Le CIPESA fait partie d’un groupe central d’acteurs dirigé par la Web Foundation, qui comprend AnchorFree, Google, The New Now, change.org et les gouvernements français et allemand.
Le rapport réitère que les perturbations d’internet, aussi brèves soient-elles, affectent de nombreux aspects de l’économie nationale et ont tendance à persister bien au-delà des jours de perturbations de l’accès. « Si seulement cinq des pays qui avaient précédemment perturbé l’accès à l’internet et qui se rendaient aux urnes cette année ont perturbé l’accès à Internet, y compris des applications telles que Twitter, Facebook et Whatsapp au niveau national pendant cinq jours, le coût économique estimé serait de plus de 65,6 millions USD », indique le rapport.
Un Bénin tolérant mais statique
« Les gens me qualifieraient de menteur si je dirais que nous avons de problèmes pareils au Bénin. S’il y a une coupure, ce serait peut-être dû aux problèmes techniques comme l’entretien du réseau. Je ne pense pas que le gouvernement ferait quelque chose de si mauvais », affirme Hyppolite Dhossou, l’administrateur d’un cyber café à Cotonou.
Normalement, le Bénin devrait figurer parmi les pays à forte pénétration d’internet parce que la vie continue dans son espace numérique lorsque les dictateurs africains ordonnent les coupures fréquentes d’internet, heurtant non seulement leurs économies, violant les droits de l’homme, mais aussi freinant la pénétration d’internet dans leurs pays. Les raisons suivantes ont toujours été évoquées comme obstacle au développement d’internet au Benin.
Développement des infrastructures
Bien que le Bénin ait été l’un des premiers pays en Afrique de l’ouest à disposer d’un accès à internet, le développement des infrastructures d’accès a été extrêmement lent, déclare le Forum sur la gouvernance de l’internet au Bénin.
« Selon moi, le plus grand obstacle de l’internet au Bénin c’est la connexion. Il y a des jours ou ça prend au moins dix minutes avant que la page ne s’affiche. C’est marrant pace que tu veux faire tes recherches et que cela traine.
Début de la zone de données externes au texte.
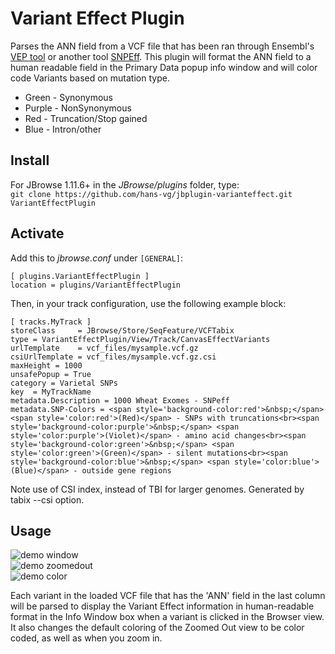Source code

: # Variant Effect Plugin
Parses the ANN field from a VCF file that has been ran through Ensembl's [VEP tool](https://www.ensembl.org/vep) or another tool [SNPEff](http://snpeff.sourceforge.net/). This plugin will format the ANN field to a human readable field in the Primary Data popup info window and will color code Variants based on mutation type. 
* Green - Synonymous
* Purple - NonSynonymous
* Red - Truncation/Stop gained
* Blue - Intron/other


## Install

For JBrowse 1.11.6+ in the _JBrowse/plugins_ folder, type:  
``git clone https://github.com/hans-vg/jbplugin-varianteffect.git VariantEffectPlugin``


## Activate
Add this to _jbrowse.conf_ under `[GENERAL]`:

    [ plugins.VariantEffectPlugin ]
    location = plugins/VariantEffectPlugin

Then, in your track configuration, use the following example block:

    [ tracks.MyTrack ]
    storeClass     = JBrowse/Store/SeqFeature/VCFTabix
    type = VariantEffectPlugin/View/Track/CanvasEffectVariants
    urlTemplate    = vcf_files/mysample.vcf.gz
    csiUrlTemplate = vcf_files/mysample.vcf.gz.csi
    maxHeight = 1000
    unsafePopup = True
    category = Varietal SNPs 
    key  = MyTrackName
    metadata.Description = 1000 Wheat Exomes - SNPeff
    metadata.SNP-Colors = <span style='background-color:red'>&nbsp;</span> <span style='color:red'>(Red)</span> - SNPs with truncations<br><span style='background-color:purple'>&nbsp;</span> <span style='color:purple'>(Violet)</span> - amino acid changes<br><span style='background-color:green'>&nbsp;</span> <span style='color:green'>(Green)</span> - silent mutations<br><span style='background-color:blue'>&nbsp;</span> <span style='color:blue'>(Blue)</span> - outside gene regions

Note use of CSI index, instead of TBI for larger genomes. Generated by tabix --csi option.
                
## Usage

![demo window](img/effectwindow2.png)  
![demo zoomedout](img/zoomedout.png)  
![demo color](img/colorcoding.png)  

Each variant in the loaded VCF file that has the 'ANN' field in the last column will be parsed to display the Variant Effect information in human-readable format in the Info Window box when a variant is clicked 
in the Browser view. It also changes the default coloring of the Zoomed Out view to be color coded, as well as when you zoom in.
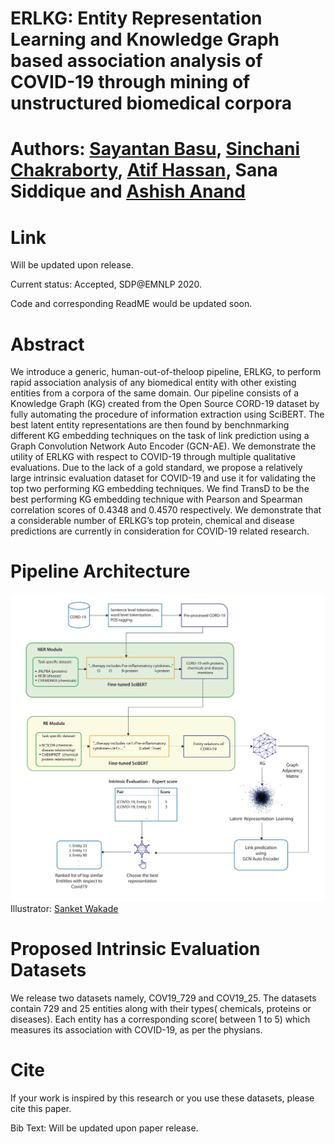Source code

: # ERLKG: Entity Representation Learning and Knowledge Graph based association analysis of COVID-19 through mining of unstructured biomedical corpora
# Authors: [Sayantan Basu](https://www.linkedin.com/in/sayantan-basu-a29861a1/), [Sinchani Chakraborty](https://www.linkedin.com/in/sinchani-chakraborty-087321ab/), [Atif Hassan](https://www.linkedin.com/in/atif-hassan-1a8a45127/), Sana Siddique and [Ashish Anand](https://www.linkedin.com/in/anandashish/)
# Link
Will be updated upon release.

Current status: Accepted, SDP@EMNLP 2020.

Code and corresponding ReadME would be updated soon.
# Abstract
We introduce a generic, human-out-of-theloop pipeline, ERLKG, to perform rapid association analysis of any biomedical entity with other existing entities from a corpora of
the same domain. Our pipeline consists of a Knowledge Graph (KG) created from the Open Source CORD-19 dataset by fully automating the procedure of information extraction using SciBERT. The best latent entity representations are then found by benchnmarking different KG embedding techniques on the task of link prediction using a Graph Convolution Network Auto Encoder (GCN-AE). We demonstrate the utility of ERLKG with respect to COVID-19 through multiple qualitative evaluations. Due to the lack of a gold standard, we propose a relatively large intrinsic evaluation dataset for COVID-19 and use it for validating the top two performing KG embedding techniques. We find TransD to be the best performing KG embedding technique with Pearson and Spearman correlation scores of 0.4348 and 0.4570 respectively. We demonstrate that a considerable number of ERLKG’s top protein, chemical and disease predictions are currently in consideration for COVID-19 related research.
# Pipeline Architecture
![ERLKG diagram](Images/ERLKG_pipeline.jpg)
Illustrator: [Sanket Wakade](https://www.linkedin.com/in/sanket-wakade/)
# Proposed Intrinsic Evaluation Datasets
We release two datasets namely, COV19_729 and COV19_25. The datasets contain 729 and 25 entities along with their types( chemicals, proteins or diseases). Each entity has a corresponding score( between 1 to 5) which measures its association with COVID-19, as per the physians.
# Cite
If your work is inspired by this research or you use these datasets, please cite this paper.

Bib Text: Will be updated upon paper release.
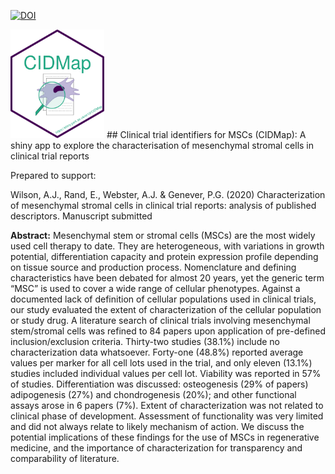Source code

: [![DOI](https://zenodo.org/badge/DOI/10.5281/zenodo.4012398.svg)](https://doi.org/10.5281/zenodo.4012398)



<img src="www/hex-CIDMap.png" width="150" alt="hex-logo"/> 
## Clinical trial identifiers for MSCs (CIDMap): A shiny app to explore the characterisation of mesenchymal stromal cells in clinical trial reports

Prepared to support:

Wilson, A.J., Rand, E., Webster, A.J. & Genever, P.G. (2020) Characterization of mesenchymal stromal cells in clinical trial reports: analysis of published descriptors. Manuscript submitted

**Abstract:** Mesenchymal stem or stromal cells (MSCs) are the most widely used cell therapy to date. They are heterogeneous, with variations in growth potential, differentiation capacity and protein expression profile depending on tissue source and production process. Nomenclature and defining characteristics have been debated for almost 20 years, yet the generic term “MSC” is used to cover a wide range of cellular phenotypes. Against a documented lack of definition of cellular populations used in clinical trials, our study evaluated the extent of characterization of the cellular population or study drug. A literature search of clinical trials involving mesenchymal stem/stromal cells was refined to 84 papers upon application of pre-defined inclusion/exclusion criteria. Thirty-two studies (38.1%) include no characterization data whatsoever. Forty-one (48.8%) reported average values per marker for all cell lots used in the trial, and only eleven (13.1%) studies included individual values per cell lot. Viability was reported in 57% of studies. Differentiation was discussed: osteogenesis (29% of papers) adipogenesis (27%) and chondrogenesis (20%); and other functional assays arose in 6 papers (7%). Extent of characterization was not related to clinical phase of development. Assessment of functionality was very limited and did not always relate to likely mechanism of action. We discuss the potential implications of these findings for the use of MSCs in regenerative medicine, and the importance of characterization for transparency and comparability of literature.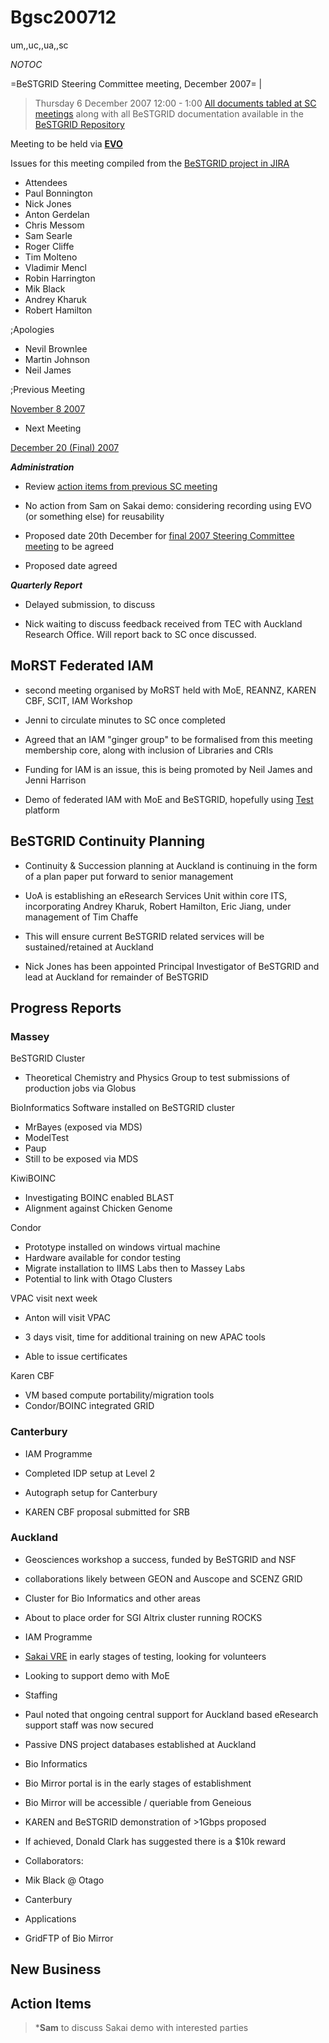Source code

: # Bgsc200712

um,,uc,,ua,,sc

_*NOTOC*_

=BeSTGRID Steering Committee meeting, December 2007= |

>  Thursday 6 December 2007
>  12:00 - 1:00
>  [All documents tabled at SC meetings](https://svn.csi.ac.nz/svn/bestgrid/community/sc/) along with all BeSTGRID documentation available in the [BeSTGRID Repository](https://svn.csi.ac.nz/svn/bestgrid/)

Meeting to be held via **[EVO](http://evo.vrvs.org/)**

Issues for this meeting compiled from the [BeSTGRID project in JIRA](http://support.csi.ac.nz:8080/browse/BG)

- Attendees
- Paul Bonnington
- Nick Jones
- Anton Gerdelan
- Chris Messom
- Sam Searle
- Roger Cliffe
- Tim Molteno
- Vladimir Mencl
- Robin Harrington
- Mik Black
- Andrey Kharuk
- Robert Hamilton

;Apologies
- Nevil Brownlee
- Martin Johnson
- Neil James

;Previous Meeting

[November 8 2007](/wiki/spaces/BeSTGRID/pages/3816950504)
- Next Meeting

[December 20 (Final) 2007](/wiki/spaces/BeSTGRID/pages/3816950610)

***Administration***
- Review [action items from previous SC meeting](/wiki/spaces/BeSTGRID/pages/3816950504#Bgsc200711.1-ActionItems)
	
- No action from Sam on Sakai demo: considering recording using EVO (or something else) for reusability
- Proposed date 20th December for [final 2007 Steering Committee meeting](/wiki/spaces/BeSTGRID/pages/3816950610) to be agreed
	
- Proposed date agreed

***Quarterly Report***
- Delayed submission, to discuss
	
- Nick waiting to discuss feedback received from TEC with Auckland Research Office. Will report back to SC once discussed.

## MoRST Federated IAM

- second meeting organised by MoRST held with MoE, REANNZ, KAREN CBF, SCIT, IAM Workshop
	
- Jenni to circulate minutes to SC once completed
- Agreed that an IAM "ginger group" to be formalised from this meeting membership core, along with inclusion of Libraries and CRIs
- Funding for IAM is an issue, this is being promoted by Neil James and Jenni Harrison
- Demo of federated IAM with MoE and BeSTGRID, hopefully using [Test](http://vre.test.bestgrid.org) platform

## BeSTGRID Continuity Planning

- Continuity & Succession planning at Auckland is continuing in the form of a plan paper put forward to senior management
	
- UoA is establishing an eResearch Services Unit within core ITS, incorporating Andrey Kharuk, Robert Hamilton, Eric Jiang, under management of Tim Chaffe
		
- This will ensure current BeSTGRID related services will be sustained/retained at Auckland
- Nick Jones has been appointed Principal Investigator of BeSTGRID and lead at Auckland for remainder of BeSTGRID

## Progress Reports

### Massey

BeSTGRID Cluster

- Theoretical Chemistry and Physics Group to test submissions of production jobs via Globus

BioInformatics Software installed on BeSTGRID cluster
- MrBayes (exposed via MDS)
- ModelTest
- Paup
- Still to be exposed via MDS

KiwiBOINC
- Investigating BOINC enabled BLAST
- Alignment against Chicken Genome

Condor
- Prototype installed on windows virtual machine
- Hardware available for condor testing
- Migrate installation to IIMS Labs then to Massey Labs
- Potential to link with Otago Clusters

VPAC visit next week
- Anton will visit VPAC
	
- 3 days visit, time for additional training on new APAC tools
- Able to issue certificates

Karen CBF
- VM based compute portability/migration tools
- Condor/BOINC integrated GRID

### Canterbury

- IAM Programme
	
- Completed IDP setup at Level 2
- Autograph setup for Canterbury
- KAREN CBF proposal submitted for SRB

### Auckland

- Geosciences workshop a success, funded by BeSTGRID and NSF
	
- collaborations likely between GEON and Auscope and SCENZ GRID
- Cluster for Bio Informatics and other areas
	
- About to place order for SGI Altrix cluster running ROCKS
- IAM Programme
	
- [Sakai VRE](http://vre.test.bestgrid.org) in early stages of testing, looking for volunteers
- Looking to support demo with MoE
- Staffing
	
- Paul noted that ongoing central support for Auckland based eResearch support staff was now secured
- Passive DNS project databases established at Auckland
- Bio Informatics
	
- Bio Mirror portal is in the early stages of establishment
- Bio Mirror will be accessible / queriable from Geneious
- KAREN and BeSTGRID demonstration of >1Gbps proposed
	
- If achieved, Donald Clark has suggested there is a $10k reward
- Collaborators:
		
- Mik Black @ Otago
- Canterbury
- Applications
		
- GridFTP of Bio Mirror

## New Business

## Action Items

>  ***Sam** to discuss Sakai demo with interested parties
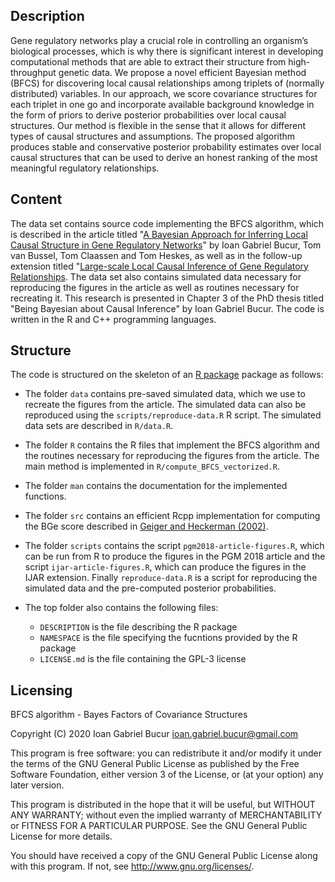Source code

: ## Description
Gene regulatory networks play a crucial role in controlling an organism’s 
biological processes, which is why there is significant interest in developing 
computational methods that are able to extract their structure from high-throughput 
genetic data. We propose a novel efficient Bayesian method (BFCS) for discovering 
local causal relationships among triplets of (normally distributed) variables. In
our approach, we score covariance structures for each triplet in one go and incorporate
available background knowledge in the form of priors to derive posterior probabilities 
over local causal structures. Our method is flexible in the sense that it allows 
for different types of causal structures and assumptions. The proposed algorithm 
produces stable and conservative posterior probability estimates over local causal 
structures that can be used to derive an honest ranking of the most meaningful 
regulatory relationships.

## Content

The data set contains source code implementing the BFCS algorithm, which is 
described in the article titled "[A Bayesian Approach for Inferring Local Causal 
Structure in Gene Regulatory Networks](http://proceedings.mlr.press/v72/bucur18a.html)" 
by Ioan Gabriel Bucur, Tom van Bussel, Tom Claassen and Tom Heskes, as well as in
the follow-up extension titled "[Large-scale Local Causal Inference of Gene Regulatory
Relationships](https://doi.org/10.1016/j.ijar.2019.08.012). The data set also 
contains simulated data necessary for reproducing the figures in the article as 
well as routines necessary for recreating it. This research is presented in 
Chapter 3 of the PhD thesis titled "Being Bayesian about Causal Inference" by
Ioan Gabriel Bucur. The code is written in the R and C++ programming languages.

## Structure

The code is structured on the skeleton of an [R package](https://r-pkgs.org/index.html) 
package as follows:

- The folder `data` contains pre-saved simulated data, which we use to recreate
the figures from the article. The simulated data can also be reproduced using 
the `scripts/reproduce-data.R` R script. The simulated data sets are described in `R/data.R`.

- The folder `R` contains the R files that implement the BFCS algorithm and the 
routines necessary for reproducing the figures from the article. The main method
is implemented in `R/compute_BFCS_vectorized.R`.

- The folder `man` contains the documentation for the implemented functions.

- The folder `src` contains an efficient Rcpp implementation for computing the
BGe score described in [Geiger and Heckerman (2002)](https://projecteuclid.org/euclid.aos/1035844981).

- The folder `scripts` contains the script `pgm2018-article-figures.R`, which
can be run from R to produce the figures in the PGM 2018 article and the script
`ijar-article-figures.R`, which can produce the figures in the IJAR extension.
Finally `reproduce-data.R` is a script for reproducing the simulated data and
the pre-computed posterior probabilities.

- The top folder also contains the following files:
  - `DESCRIPTION` is the file describing the R package
  - `NAMESPACE` is the file specifying the fucntions provided by the R package
  - `LICENSE.md` is the file containing the GPL-3 license

## Licensing

BFCS algorithm - Bayes Factors of Covariance Structures

Copyright (C) 2020 Ioan Gabriel Bucur <ioan.gabriel.bucur@gmail.com>

This program is free software: you can redistribute it and/or modify
it under the terms of the GNU General Public License as published by
the Free Software Foundation, either version 3 of the License, or
(at your option) any later version.

This program is distributed in the hope that it will be useful,
but WITHOUT ANY WARRANTY; without even the implied warranty of
MERCHANTABILITY or FITNESS FOR A PARTICULAR PURPOSE.  See the
GNU General Public License for more details.

You should have received a copy of the GNU General Public License
along with this program.  If not, see <http://www.gnu.org/licenses/>.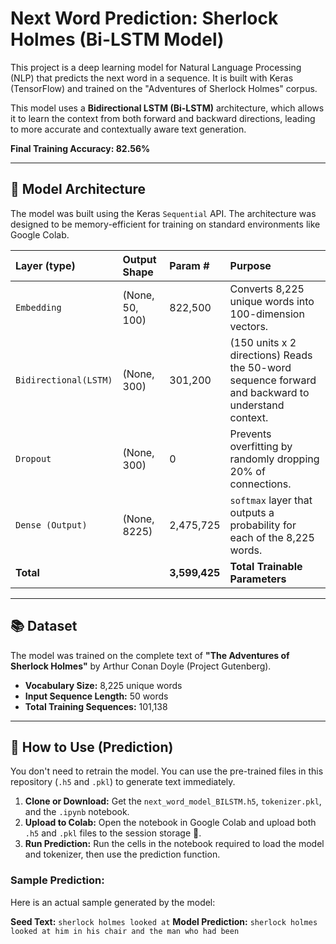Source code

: # Next Word Prediction: Sherlock Holmes (Bi-LSTM Model)

This project is a deep learning model for Natural Language Processing (NLP) that predicts the next word in a sequence. It is built with Keras (TensorFlow) and trained on the "Adventures of Sherlock Holmes" corpus.

This model uses a **Bidirectional LSTM (Bi-LSTM)** architecture, which allows it to learn the context from both forward and backward directions, leading to more accurate and contextually aware text generation.

**Final Training Accuracy: 82.56%**

---

## 🧠 Model Architecture

The model was built using the Keras `Sequential` API. The architecture was designed to be memory-efficient for training on standard environments like Google Colab.

| Layer (type) | Output Shape | Param # | Purpose |
| :--- | :--- | :--- | :--- |
| `Embedding` | (None, 50, 100) | 822,500 | Converts 8,225 unique words into 100-dimension vectors. |
| `Bidirectional(LSTM)` | (None, 300) | 301,200 | (150 units x 2 directions) Reads the 50-word sequence forward and backward to understand context. |
| `Dropout` | (None, 300) | 0 | Prevents overfitting by randomly dropping 20% of connections. |
| `Dense (Output)` | (None, 8225) | 2,475,725 | `softmax` layer that outputs a probability for each of the 8,225 words. |
| **Total** | | **3,599,425** | **Total Trainable Parameters** |

---

## 📚 Dataset

The model was trained on the complete text of **"The Adventures of Sherlock Holmes"** by Arthur Conan Doyle (Project Gutenberg).

* **Vocabulary Size:** 8,225 unique words
* **Input Sequence Length:** 50 words
* **Total Training Sequences:** 101,138

---

## 🚀 How to Use (Prediction)

You don't need to retrain the model. You can use the pre-trained files in this repository (`.h5` and `.pkl`) to generate text immediately.

1.  **Clone or Download:** Get the `next_word_model_BILSTM.h5`, `tokenizer.pkl`, and the `.ipynb` notebook.
2.  **Upload to Colab:** Open the notebook in Google Colab and upload both `.h5` and `.pkl` files to the session storage 📁.
3.  **Run Prediction:** Run the cells in the notebook required to load the model and tokenizer, then use the prediction function.

### Sample Prediction:

Here is an actual sample generated by the model:

**Seed Text:** `sherlock holmes looked at`
**Model Prediction:** `sherlock holmes looked at him in his chair and the man who had been`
Il faut que le gouvernement investisse massivement dans les infrastructures technologiques s’il veut faire de ce pays un hub technologique comme on dit souvent », a confié un écolier.
Les acteurs étatiques et privés
L’État béninois reste une des parties prenantes les plus puissantes économiquement au sein du cadre multi-acteurs local via l’édition des lignes directrices du secteur, la conception et la mise en application de grands projets de politiques publiques, affirme le FGI Bénin.
Le secteur privé, par contre, intervient pour beaucoup au Bénin dans la diffusion des biens, des services et des contenus numériques. Il s’agit d’un secteur extrêmement dynamique et diversifié (de la grande entreprise technologique à la start-up naissante) et en cours de consolidation en grands sous-ensembles.
Risques numériques
La cybercriminalité décourage aussi les utilisateurs et les potentiels internautes et crée un climat de méfiance vis à vis des acteurs, des outils et de rares services numériques disponibles sur l’internet local, selon la FGI Bénin.
Smartphones trop chers
« J’aime beaucoup l’internet mais je ne sais pas comment y accéder. Les ordinateurs, n’en parlons même pas tandis que les smartphones coutent trop cher. C’est ce qui constitue un grand défi pour nous les pauvres », dit Justine Houessou, âgée de 19 ans.
L’accès à internet se fait majoritairement via les réseaux mobiles (97,88 % des accès en 2015) par les technologies 2G, 3G et 4G ce qui n’est pas nécessairement imputable aux difficultés d’accès aux infrastructures filaires, mais plutôt à la différence de prix entre un téléphone intelligent et un ordinateur portable, conclut le FGI Bénin.